Task details:
The lines below, beginning at the one that contains "LM head: 0.31\,J." and ending at the last, are to be retyped exactly.

Entries supplied:
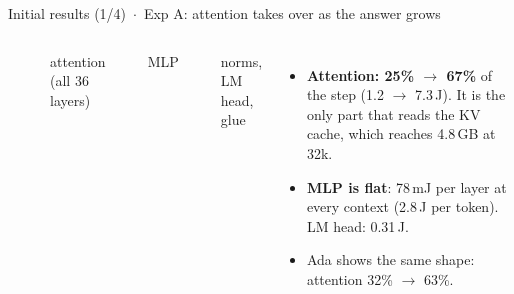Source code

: \documentclass[aspectratio=169,9pt]{beamer}
\begin{document}
\begin{frame}{Initial results (1/4) \,$\cdot$\, Exp A: attention takes over as the answer grows}
\begin{columns}[T,onlytextwidth]
\\[1pt]
    {\tiny\textcolor{accent}{\rule{7pt}{6pt}} attention (all 36 layers) \quad\textcolor{mlp}{\rule{7pt}{6pt}} MLP \quad\textcolor{rule}{\rule{7pt}{6pt}} norms, LM head, glue\par}
    \raggedright
    \begin{itemize}\scriptsize
      \item \textbf{Attention: 25\% $\rightarrow$ 67\%} of the step (1.2 $\rightarrow$ 7.3\,J). It is the only part that reads the KV cache, which reaches 4.8\,GB at 32k.
      \item \textbf{MLP is flat}: 78\,mJ per layer at every context (2.8\,J per token). LM head: 0.31\,J.
      \item Ada shows the same shape: attention 32\% $\rightarrow$ 63\%.
    \end{itemize}
  \end{columns}
\end{frame}
\end{document}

Exercise answer:
      \item \textbf{MLP is flat}: 78\,mJ per layer at every context (2.8\,J per token). LM head: 0.31\,J.
      \item Ada shows the same shape: attention 32\% $\rightarrow$ 63\%.
    \end{itemize}
  \end{columns}
\end{frame}
\end{document}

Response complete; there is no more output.